Journalmwinda : Le parti au pouvoir juge que c’est au cours de ce dialogue que doivent être discutées toutes les questions brûlantes du moment y compris celle du changement ou non de la constitution du 20 janvier 2002, ce à quoi le Front semble s’opposer catégoriquement. Et on s’achemine vers un blocage. Êtes-vous prêt à revoir votre position sur cette question et d’être en déphasage avec la majorité de la population qui dit Non au changement de la constitution?

PMMP : Mais non ! La Constitution ne pose aucun problème aux Congolais et le PCT le sait. Le prédicat posé pour vouloir changer la loi fondamentale selon le PCT est celui de permettre au président Sassou Nguesso de briguer un troisième mandat comme si au PCT, personne d’autre ne peut être candidat que Sassou. Tout le reste relève de la mauvaise foi et de la démagogie. Nous sommes stricts sur cette question du respect de l’ordre constitutionnel. Le président Sassou Nguesso va terminer son dernier mandat et s’en aller en paix. Il n’y a donc pas de dialogue sur cette question de loi fondamentale.

Journalmwinda : Il y a des partis politiques appartenant actuellement à la majorité présidentielle qui ont annoncé leur opposition au changement de la constitution.
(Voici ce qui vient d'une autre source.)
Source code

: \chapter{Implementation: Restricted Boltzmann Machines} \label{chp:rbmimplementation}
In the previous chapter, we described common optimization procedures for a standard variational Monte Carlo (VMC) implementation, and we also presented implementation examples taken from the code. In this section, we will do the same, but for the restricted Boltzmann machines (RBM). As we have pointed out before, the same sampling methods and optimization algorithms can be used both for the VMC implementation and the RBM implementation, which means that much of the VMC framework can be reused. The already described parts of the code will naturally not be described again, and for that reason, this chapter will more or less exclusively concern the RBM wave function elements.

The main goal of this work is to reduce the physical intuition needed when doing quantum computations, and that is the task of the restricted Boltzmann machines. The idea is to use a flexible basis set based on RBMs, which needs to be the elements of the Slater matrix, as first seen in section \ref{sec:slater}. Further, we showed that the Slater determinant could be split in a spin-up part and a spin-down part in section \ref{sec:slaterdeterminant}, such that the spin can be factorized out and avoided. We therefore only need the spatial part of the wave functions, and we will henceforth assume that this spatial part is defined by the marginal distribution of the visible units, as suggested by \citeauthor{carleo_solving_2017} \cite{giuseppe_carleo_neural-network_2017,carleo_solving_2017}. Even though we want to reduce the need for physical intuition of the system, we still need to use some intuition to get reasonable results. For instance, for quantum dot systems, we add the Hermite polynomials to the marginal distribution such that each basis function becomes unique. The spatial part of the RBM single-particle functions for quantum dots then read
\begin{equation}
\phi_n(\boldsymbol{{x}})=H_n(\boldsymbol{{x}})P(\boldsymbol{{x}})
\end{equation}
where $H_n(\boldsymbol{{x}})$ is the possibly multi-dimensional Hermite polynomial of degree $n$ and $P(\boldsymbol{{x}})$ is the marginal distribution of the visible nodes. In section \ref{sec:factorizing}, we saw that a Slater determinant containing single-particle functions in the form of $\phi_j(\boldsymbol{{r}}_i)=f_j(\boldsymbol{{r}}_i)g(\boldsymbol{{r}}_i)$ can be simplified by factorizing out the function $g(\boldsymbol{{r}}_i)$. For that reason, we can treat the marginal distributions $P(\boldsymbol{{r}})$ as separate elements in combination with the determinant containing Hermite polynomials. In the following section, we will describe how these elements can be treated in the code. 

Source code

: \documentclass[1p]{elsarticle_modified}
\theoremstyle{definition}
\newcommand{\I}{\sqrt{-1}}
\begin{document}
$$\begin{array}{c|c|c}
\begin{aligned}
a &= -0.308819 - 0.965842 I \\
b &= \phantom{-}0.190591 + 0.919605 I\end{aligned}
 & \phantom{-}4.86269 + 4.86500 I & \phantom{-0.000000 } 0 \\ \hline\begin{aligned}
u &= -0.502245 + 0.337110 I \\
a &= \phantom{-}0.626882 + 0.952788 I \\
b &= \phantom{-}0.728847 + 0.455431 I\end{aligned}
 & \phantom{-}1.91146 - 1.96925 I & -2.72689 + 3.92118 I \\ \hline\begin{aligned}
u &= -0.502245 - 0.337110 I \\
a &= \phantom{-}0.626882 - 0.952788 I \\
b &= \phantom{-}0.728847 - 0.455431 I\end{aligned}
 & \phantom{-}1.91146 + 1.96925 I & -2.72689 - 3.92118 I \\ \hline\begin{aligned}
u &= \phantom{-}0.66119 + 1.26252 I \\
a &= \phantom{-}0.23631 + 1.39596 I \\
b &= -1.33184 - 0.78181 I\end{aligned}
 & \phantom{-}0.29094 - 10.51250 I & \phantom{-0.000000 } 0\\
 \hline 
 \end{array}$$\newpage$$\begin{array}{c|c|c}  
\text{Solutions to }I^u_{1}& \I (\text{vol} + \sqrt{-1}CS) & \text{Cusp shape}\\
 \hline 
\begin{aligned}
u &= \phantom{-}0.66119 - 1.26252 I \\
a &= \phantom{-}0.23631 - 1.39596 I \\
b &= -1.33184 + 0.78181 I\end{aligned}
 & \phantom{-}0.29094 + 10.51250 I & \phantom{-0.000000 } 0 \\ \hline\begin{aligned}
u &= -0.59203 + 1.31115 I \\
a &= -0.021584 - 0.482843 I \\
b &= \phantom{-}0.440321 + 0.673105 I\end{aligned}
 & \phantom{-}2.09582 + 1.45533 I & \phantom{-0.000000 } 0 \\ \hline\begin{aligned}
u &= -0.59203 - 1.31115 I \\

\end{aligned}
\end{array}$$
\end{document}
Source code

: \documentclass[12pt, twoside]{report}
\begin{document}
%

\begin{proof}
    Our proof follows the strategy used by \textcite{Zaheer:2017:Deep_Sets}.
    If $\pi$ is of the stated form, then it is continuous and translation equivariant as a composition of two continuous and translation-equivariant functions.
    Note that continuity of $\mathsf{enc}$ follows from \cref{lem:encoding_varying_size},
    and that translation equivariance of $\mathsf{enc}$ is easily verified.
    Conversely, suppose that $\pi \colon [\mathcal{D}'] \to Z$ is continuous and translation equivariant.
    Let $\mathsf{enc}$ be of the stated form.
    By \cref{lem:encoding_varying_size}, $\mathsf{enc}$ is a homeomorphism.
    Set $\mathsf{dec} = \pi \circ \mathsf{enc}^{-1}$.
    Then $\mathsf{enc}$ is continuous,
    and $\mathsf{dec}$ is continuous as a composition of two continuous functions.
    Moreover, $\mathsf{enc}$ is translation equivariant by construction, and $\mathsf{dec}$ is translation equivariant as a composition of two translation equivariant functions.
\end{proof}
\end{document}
Est-ce que vous entrevoyez une démarche pour les attirer vers le Front ou leur fermez-vous les portes à cause de leur participation au gouvernement ?

PMMP : Nous lançons d’ailleurs un appel à tous ces partis, associations et personnalités qui sont à la majorité présidentielle de nous rejoindre sans condition pour que triomphe la démocratie dans notre pays. Nous sommes à un moment très important de notre histoire politique et, de leur attitude d’aujourd’hui, dépendra le jugement que l’histoire leur fera. Ils ont le choix entre sauver la République ou servir d’avaliseurs à l’instauration de la monarchie. Le peuple serait heureux de les voir choisir le camp de la démocratie et de la République.

Journalmwinda : Vous faites partie de l’opposition. La question que les Congolais se posent est celle de savoir en quoi doivent-ils vous faire confiance. Vous n’avez aucun programme à un an des présidentielles. S’agit-il simplement de faire partir M. Sassou ?

PMMP : Vous vous trompez mon cher ami. Chaque parti politique légalement constitué a déjà l’obligation d’avoir un programme. Cette question ne se pose donc pas. Nous venons d’horizons divers au Frocad, nous verrons en temps opportun comment faire la promotion de nos projets politiques et même, si nous voulons être pris au sérieux pour assurer l’alternance, confectionner un projet commun. Il ne s’agit donc pas seulement de faire partir Sassou mais de changer fondamentalement le système de gouvernance actuel. Nous voulons refonder notre République, la conduire sur le chemin de la modernité et du développement. Le Congo avec Sassou a perdu de son prestige. Il faut redorer son blason.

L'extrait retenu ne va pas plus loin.